Pines Village is a neighborhood in the city of New Orleans, Louisiana, United States. A subdistrict of the New Orleans East area, its boundaries as defined by the City Planning Commission are: Downman Road and Interstate 10 to the east, Chef Menteur Highway to the south, Lake Pontchartrain and Morrison Road to the north, and the Industrial Canal to the west.

Sigmund Pines, the neighborhood's namesake, purchased a large piece of land closest to the Industrial Canal in the 1950s and developed it with residences. Well into the 1960s, a substantial number of homes – both doubles and single-family detached structures – were constructed. As one of the lowest-lying areas in eastern New Orleans, homes were constructed on raised pier foundations.
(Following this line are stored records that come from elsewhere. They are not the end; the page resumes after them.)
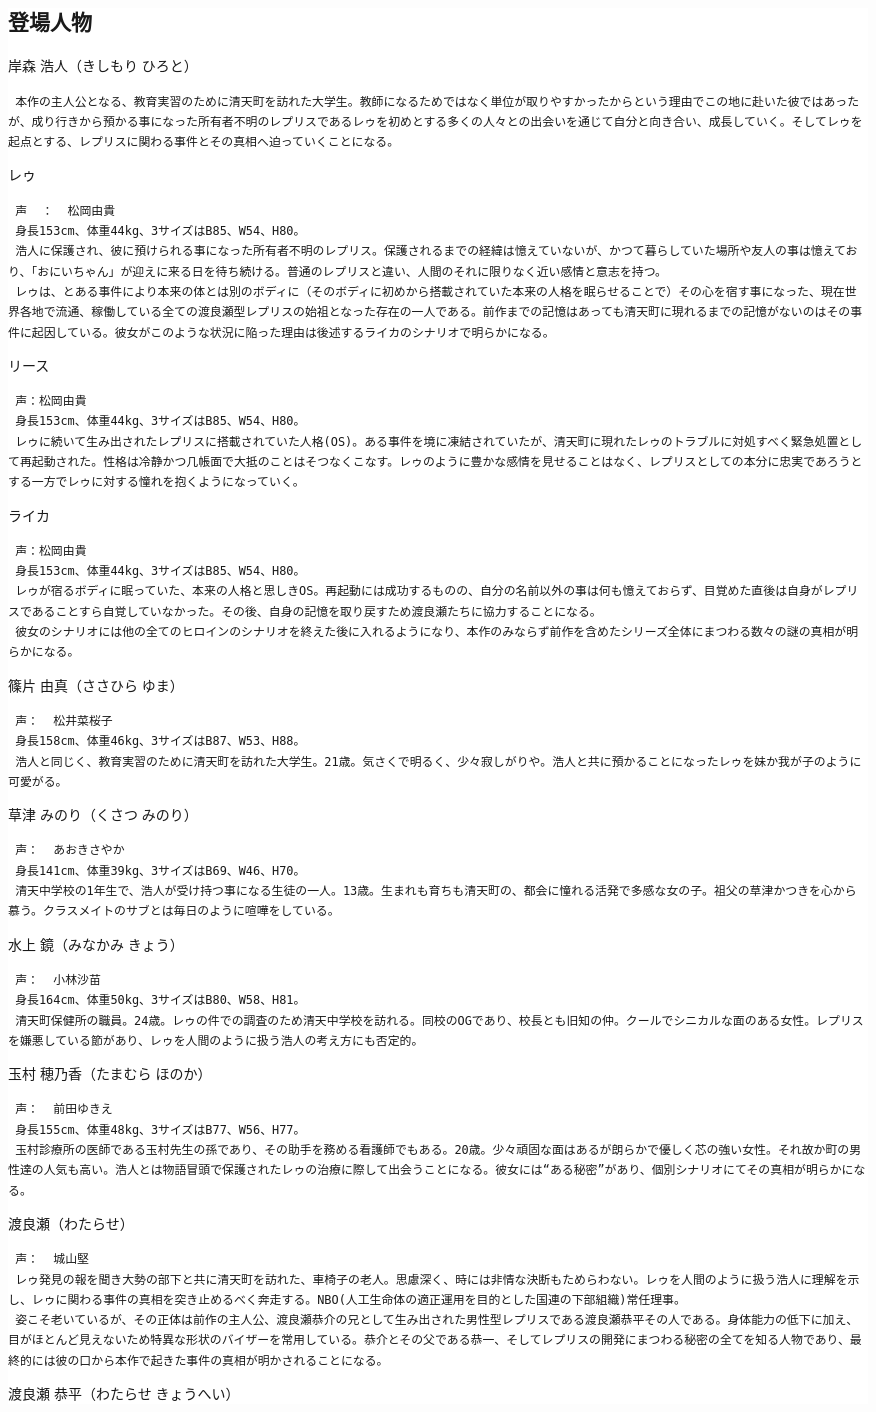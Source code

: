 ##  登場人物  

岸森 浩人（きしもり ひろと）

     本作の主人公となる、教育実習のために清天町を訪れた大学生。教師になるためではなく単位が取りやすかったからという理由でこの地に赴いた彼ではあったが、成り行きから預かる事になった所有者不明のレプリスであるレゥを初めとする多くの人々との出会いを通じて自分と向き合い、成長していく。そしてレゥを起点とする、レプリスに関わる事件とその真相へ迫っていくことになる。 
レゥ

     声  ：  松岡由貴 
     身長153cm、体重44kg、3サイズはB85、W54、H80。 
     浩人に保護され、彼に預けられる事になった所有者不明のレプリス。保護されるまでの経緯は憶えていないが、かつて暮らしていた場所や友人の事は憶えており、「おにいちゃん」が迎えに来る日を待ち続ける。普通のレプリスと違い、人間のそれに限りなく近い感情と意志を持つ。 
     レゥは、とある事件により本来の体とは別のボディに（そのボディに初めから搭載されていた本来の人格を眠らせることで）その心を宿す事になった、現在世界各地で流通、稼働している全ての渡良瀬型レプリスの始祖となった存在の一人である。前作までの記憶はあっても清天町に現れるまでの記憶がないのはその事件に起因している。彼女がこのような状況に陥った理由は後述するライカのシナリオで明らかになる。 
リース

     声：松岡由貴 
     身長153cm、体重44kg、3サイズはB85、W54、H80。 
     レゥに続いて生み出されたレプリスに搭載されていた人格(OS)。ある事件を境に凍結されていたが、清天町に現れたレゥのトラブルに対処すべく緊急処置として再起動された。性格は冷静かつ几帳面で大抵のことはそつなくこなす。レゥのように豊かな感情を見せることはなく、レプリスとしての本分に忠実であろうとする一方でレゥに対する憧れを抱くようになっていく。 
ライカ

     声：松岡由貴 
     身長153cm、体重44kg、3サイズはB85、W54、H80。 
     レゥが宿るボディに眠っていた、本来の人格と思しきOS。再起動には成功するものの、自分の名前以外の事は何も憶えておらず、目覚めた直後は自身がレプリスであることすら自覚していなかった。その後、自身の記憶を取り戻すため渡良瀬たちに協力することになる。 
     彼女のシナリオには他の全てのヒロインのシナリオを終えた後に入れるようになり、本作のみならず前作を含めたシリーズ全体にまつわる数々の謎の真相が明らかになる。 
篠片 由真（ささひら ゆま）

     声：  松井菜桜子 
     身長158cm、体重46kg、3サイズはB87、W53、H88。 
     浩人と同じく、教育実習のために清天町を訪れた大学生。21歳。気さくで明るく、少々寂しがりや。浩人と共に預かることになったレゥを妹か我が子のように可愛がる。 
草津 みのり（くさつ みのり）

     声：  あおきさやか 
     身長141cm、体重39kg、3サイズはB69、W46、H70。 
     清天中学校の1年生で、浩人が受け持つ事になる生徒の一人。13歳。生まれも育ちも清天町の、都会に憧れる活発で多感な女の子。祖父の草津かつきを心から慕う。クラスメイトのサブとは毎日のように喧嘩をしている。 
水上 鏡（みなかみ きょう）

     声：  小林沙苗 
     身長164cm、体重50kg、3サイズはB80、W58、H81。 
     清天町保健所の職員。24歳。レゥの件での調査のため清天中学校を訪れる。同校のOGであり、校長とも旧知の仲。クールでシニカルな面のある女性。レプリスを嫌悪している節があり、レゥを人間のように扱う浩人の考え方にも否定的。 
玉村 穂乃香（たまむら ほのか）

     声：  前田ゆきえ 
     身長155cm、体重48kg、3サイズはB77、W56、H77。 
     玉村診療所の医師である玉村先生の孫であり、その助手を務める看護師でもある。20歳。少々頑固な面はあるが朗らかで優しく芯の強い女性。それ故か町の男性達の人気も高い。浩人とは物語冒頭で保護されたレゥの治療に際して出会うことになる。彼女には“ある秘密”があり、個別シナリオにてその真相が明らかになる。 
渡良瀬（わたらせ）

     声：  城山堅 
     レゥ発見の報を聞き大勢の部下と共に清天町を訪れた、車椅子の老人。思慮深く、時には非情な決断もためらわない。レゥを人間のように扱う浩人に理解を示し、レゥに関わる事件の真相を突き止めるべく奔走する。NBO(人工生命体の適正運用を目的とした国連の下部組織)常任理事。 
     姿こそ老いているが、その正体は前作の主人公、渡良瀬恭介の兄として生み出された男性型レプリスである渡良瀬恭平その人である。身体能力の低下に加え、目がほとんど見えないため特異な形状のバイザーを常用している。恭介とその父である恭一、そしてレプリスの開発にまつわる秘密の全てを知る人物であり、最終的には彼の口から本作で起きた事件の真相が明かされることになる。 
渡良瀬 恭平（わたらせ きょうへい）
Pines Village contains one local park, several churches, and a notable amount of industrial and commercial developments.

The neighborhood was significantly impacted by Hurricane Katrina in 2005. Over 90% of residential properties as well as nearly all commercial properties in the neighborhood received flood damage, wind damage, or both. Approximately 46.2% of West Lake Forest's pre-Katrina household population had returned to the neighborhood as of June 2008.

==Geography==
According to the United States Census Bureau, Pines Village has a total area of 1.39 mi2. 1.30 mi2 of which is land and 0.09 mi2 of which is water.

===Adjacent Neighborhoods===
- Gentilly Woods (west)
- Little Woods (north)
- Plum Orchard (east)
- Pontchartrain Park (west)
- Viavant/Venetian Isles (south)
- West Lake Forest (east)

==Demographics==
As of the census of 2000, there were 5,092 people, 1,699 households, 1,339 family households.

As of the census of 2010, there were 3,410 people, 1,187 households, 844 family households.